# TASK OBJECTIVE:
Check every line of the entries below for the word "Android", then give only the number of lines that have it.

======== DATA RECORDS

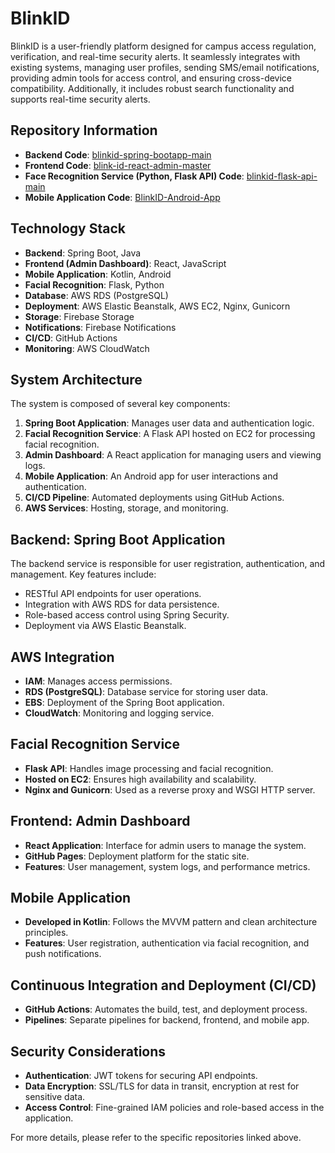 # BlinkID

BlinkID is a user-friendly platform designed for campus access regulation, verification, and real-time security alerts. It seamlessly integrates with existing systems, managing user profiles, sending SMS/email notifications, providing admin tools for access control, and ensuring cross-device compatibility. Additionally, it includes robust search functionality and supports real-time security alerts.

## Repository Information

- **Backend Code**: [blinkid-spring-bootapp-main](https://github.com/swamysmudiga/BlinkId-Spring-Bootapp)
- **Frontend Code**: [blink-id-react-admin-master](https://github.com/swamysmudiga/BlinId-React-Admin)
- **Face Recognition Service (Python, Flask API) Code**: [blinkid-flask-api-main](https://github.com/swamysmudiga/BlinkId-Flask-Api)
- **Mobile Application Code**: [BlinkID-Android-App](https://github.com/swamysmudiga/BlinkId-Android-App)

## Technology Stack

- **Backend**: Spring Boot, Java
- **Frontend (Admin Dashboard)**: React, JavaScript
- **Mobile Application**: Kotlin, Android
- **Facial Recognition**: Flask, Python
- **Database**: AWS RDS (PostgreSQL)
- **Deployment**: AWS Elastic Beanstalk, AWS EC2, Nginx, Gunicorn
- **Storage**: Firebase Storage
- **Notifications**: Firebase Notifications
- **CI/CD**: GitHub Actions
- **Monitoring**: AWS CloudWatch

## System Architecture

The system is composed of several key components:

1. **Spring Boot Application**: Manages user data and authentication logic.
2. **Facial Recognition Service**: A Flask API hosted on EC2 for processing facial recognition.
3. **Admin Dashboard**: A React application for managing users and viewing logs.
4. **Mobile Application**: An Android app for user interactions and authentication.
5. **CI/CD Pipeline**: Automated deployments using GitHub Actions.
6. **AWS Services**: Hosting, storage, and monitoring.

## Backend: Spring Boot Application

The backend service is responsible for user registration, authentication, and management. Key features include:

- RESTful API endpoints for user operations.
- Integration with AWS RDS for data persistence.
- Role-based access control using Spring Security.
- Deployment via AWS Elastic Beanstalk.

## AWS Integration

- **IAM**: Manages access permissions.
- **RDS (PostgreSQL)**: Database service for storing user data.
- **EBS**: Deployment of the Spring Boot application.
- **CloudWatch**: Monitoring and logging service.

## Facial Recognition Service

- **Flask API**: Handles image processing and facial recognition.
- **Hosted on EC2**: Ensures high availability and scalability.
- **Nginx and Gunicorn**: Used as a reverse proxy and WSGI HTTP server.

## Frontend: Admin Dashboard

- **React Application**: Interface for admin users to manage the system.
- **GitHub Pages**: Deployment platform for the static site.
- **Features**: User management, system logs, and performance metrics.

## Mobile Application

- **Developed in Kotlin**: Follows the MVVM pattern and clean architecture principles.
- **Features**: User registration, authentication via facial recognition, and push notifications.

## Continuous Integration and Deployment (CI/CD)

- **GitHub Actions**: Automates the build, test, and deployment process.
- **Pipelines**: Separate pipelines for backend, frontend, and mobile app.

## Security Considerations

- **Authentication**: JWT tokens for securing API endpoints.
- **Data Encryption**: SSL/TLS for data in transit, encryption at rest for sensitive data.
- **Access Control**: Fine-grained IAM policies and role-based access in the application.

For more details, please refer to the specific repositories linked above.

================

# TASK ANSWER:
3